**Exercise prompt**.
From top to bottom, write out the listing exactly and skip every picture.

___ Records to process

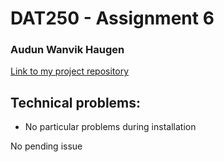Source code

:# DAT250 - Assignment 6
### Audun Wanvik Haugen
[Link to my project repository](https://github.com/Audunhaugen/expass6)

## Technical problems:
* No particular problems during installation

No pending issue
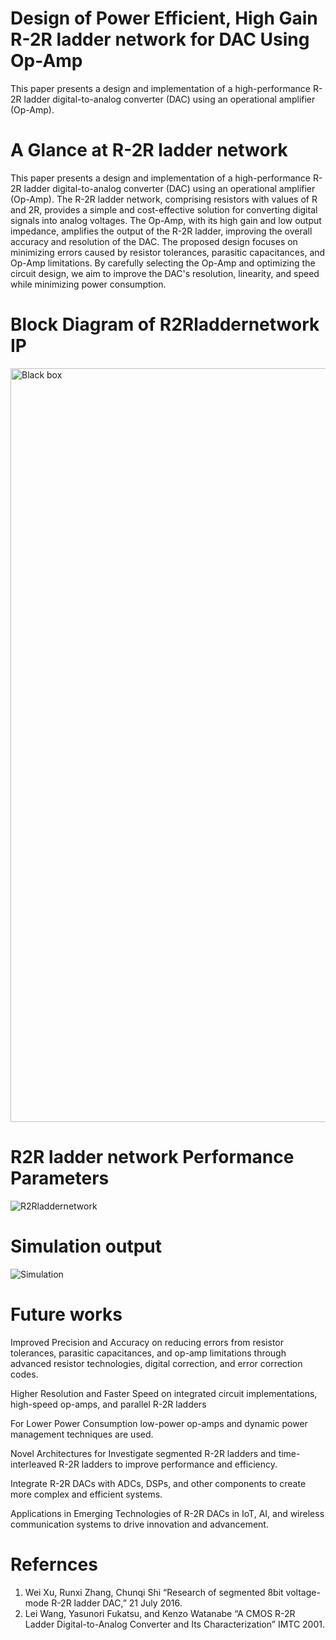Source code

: # Design of Power Efficient, High Gain R-2R ladder network for DAC Using Op-Amp
This paper presents a design and implementation of a high-performance R-2R ladder digital-to-analog converter (DAC) using an operational amplifier (Op-Amp).
# A Glance at R-2R ladder network
This paper presents a design and implementation of a high-performance R-2R ladder digital-to-analog converter (DAC) using an operational amplifier (Op-Amp). The R-2R ladder network, comprising resistors with values of R and 2R, provides a simple and cost-effective solution for converting digital signals into analog voltages. The Op-Amp, with its high gain and low output impedance, amplifies the output of the R-2R ladder, improving the overall accuracy and resolution of the DAC. The proposed design focuses on minimizing errors caused by resistor tolerances, parasitic capacitances, and Op-Amp limitations. By carefully selecting the Op-Amp and optimizing the circuit design, we aim to improve the DAC's resolution, linearity, and speed while minimizing power consumption.
# Block Diagram of R2Rladdernetwork IP
<img width="1206" alt="Black box" src="https://github.com/user-attachments/assets/9d760fc5-35d2-414e-a6c5-04fd92b4b01f">

# R2R ladder network Performance Parameters
![R2Rladdernetwork](https://github.com/user-attachments/assets/b030ec79-0a14-4f0a-ae79-1f57838fa0c6)

# Simulation output
![Simulation](https://github.com/user-attachments/assets/7b3c22ef-f5cc-4736-b448-8ea3c8707907)

# Future works 
Improved Precision and Accuracy on reducing errors from resistor tolerances, parasitic capacitances, and op-amp limitations through advanced resistor technologies, digital correction, and error correction codes.

Higher Resolution and Faster Speed on integrated circuit implementations, high-speed op-amps, and parallel R-2R ladders

For Lower Power Consumption low-power op-amps and dynamic power management techniques are used.

Novel Architectures for Investigate segmented R-2R ladders and time-interleaved R-2R ladders to improve performance and efficiency.

Integrate R-2R DACs with ADCs, DSPs, and other components to create more complex and efficient systems.

Applications in Emerging Technologies of R-2R DACs in IoT, AI, and wireless communication systems to drive innovation and advancement.

# Refernces 
1. Wei Xu, Runxi Zhang, Chunqi Shi “Research of segmented 8bit voltage-mode R-2R ladder DAC,” 21 July 2016.
2. Lei Wang, Yasunori Fukatsu, and Kenzo Watanabe “A CMOS R-2R Ladder Digital-to-Analog Converter and Its Characterization” IMTC 2001.
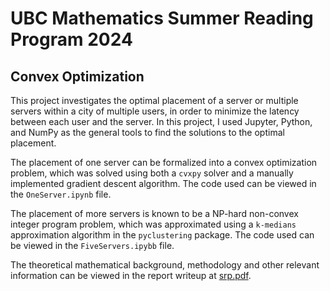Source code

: #  UBC Mathematics Summer Reading Program 2024
## Convex Optimization

This project investigates the optimal placement of a server or multiple servers within a city of multiple users, in order to
minimize the latency between each user and the server. In this project, I used Jupyter, Python, and NumPy as the general tools
to find the solutions to the optimal placement.

The placement of one server can be formalized into a convex optimization problem, which was solved using both a `cvxpy` solver 
and a manually implemented gradient descent algorithm. The code used can be viewed in the `OneServer.ipynb` file.

The placement of more servers is known to be a NP-hard non-convex integer program problem, which was approximated using a `k-medians`
approximation algorithm in the `pyclustering` package. The code used can be viewed in the `FiveServers.ipybb` file.

The theoretical mathematical background, methodology and other relevant information can be viewed in the report writeup at [srp.pdf](srp.pdf).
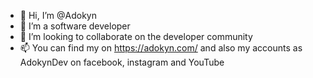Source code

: - 👋 Hi, I’m @Adokyn
- 👀 I’m a software developer
- 💞️ I’m looking to collaborate on the developer community
- 📫 You can find my on https://adokyn.com/ and also my accounts as AdokynDev on facebook, instagram and YouTube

______

**Task response**.
Source code

:# DAT250 - Assignment 6
### Audun Wanvik Haugen
[Link to my project repository](https://github.com/Audunhaugen/expass6)

## Technical problems:
* No particular problems during installation

No pending issue
Source code

: # Design of Power Efficient, High Gain R-2R ladder network for DAC Using Op-Amp
This paper presents a design and implementation of a high-performance R-2R ladder digital-to-analog converter (DAC) using an operational amplifier (Op-Amp).
# A Glance at R-2R ladder network
This paper presents a design and implementation of a high-performance R-2R ladder digital-to-analog converter (DAC) using an operational amplifier (Op-Amp). The R-2R ladder network, comprising resistors with values of R and 2R, provides a simple and cost-effective solution for converting digital signals into analog voltages. The Op-Amp, with its high gain and low output impedance, amplifies the output of the R-2R ladder, improving the overall accuracy and resolution of the DAC. The proposed design focuses on minimizing errors caused by resistor tolerances, parasitic capacitances, and Op-Amp limitations. By carefully selecting the Op-Amp and optimizing the circuit design, we aim to improve the DAC's resolution, linearity, and speed while minimizing power consumption.
# Block Diagram of R2Rladdernetwork IP
<img width="1206" alt="Black box" src="https://github.com/user-attachments/assets/9d760fc5-35d2-414e-a6c5-04fd92b4b01f">

# R2R ladder network Performance Parameters
![R2Rladdernetwork](https://github.com/user-attachments/assets/b030ec79-0a14-4f0a-ae79-1f57838fa0c6)

# Simulation output
![Simulation](https://github.com/user-attachments/assets/7b3c22ef-f5cc-4736-b448-8ea3c8707907)

# Future works 
Improved Precision and Accuracy on reducing errors from resistor tolerances, parasitic capacitances, and op-amp limitations through advanced resistor technologies, digital correction, and error correction codes.

Higher Resolution and Faster Speed on integrated circuit implementations, high-speed op-amps, and parallel R-2R ladders

For Lower Power Consumption low-power op-amps and dynamic power management techniques are used.

Novel Architectures for Investigate segmented R-2R ladders and time-interleaved R-2R ladders to improve performance and efficiency.

Integrate R-2R DACs with ADCs, DSPs, and other components to create more complex and efficient systems.

Applications in Emerging Technologies of R-2R DACs in IoT, AI, and wireless communication systems to drive innovation and advancement.

# Refernces 
1. Wei Xu, Runxi Zhang, Chunqi Shi “Research of segmented 8bit voltage-mode R-2R ladder DAC,” 21 July 2016.
2. Lei Wang, Yasunori Fukatsu, and Kenzo Watanabe “A CMOS R-2R Ladder Digital-to-Analog Converter and Its Characterization” IMTC 2001.
Source code

: #  UBC Mathematics Summer Reading Program 2024
## Convex Optimization

This project investigates the optimal placement of a server or multiple servers within a city of multiple users, in order to
minimize the latency between each user and the server. In this project, I used Jupyter, Python, and NumPy as the general tools
to find the solutions to the optimal placement.

The placement of one server can be formalized into a convex optimization problem, which was solved using both a `cvxpy` solver 
and a manually implemented gradient descent algorithm. The code used can be viewed in the `OneServer.ipynb` file.

The placement of more servers is known to be a NP-hard non-convex integer program problem, which was approximated using a `k-medians`
approximation algorithm in the `pyclustering` package. The code used can be viewed in the `FiveServers.ipybb` file.

The theoretical mathematical background, methodology and other relevant information can be viewed in the report writeup at [srp.pdf](srp.pdf).
Source code

: - 👋 Hi, I’m @Adokyn
- 👀 I’m a software developer
- 💞️ I’m looking to collaborate on the developer community
- 📫 You can find my on https://adokyn.com/ and also my accounts as AdokynDev on facebook, instagram and YouTube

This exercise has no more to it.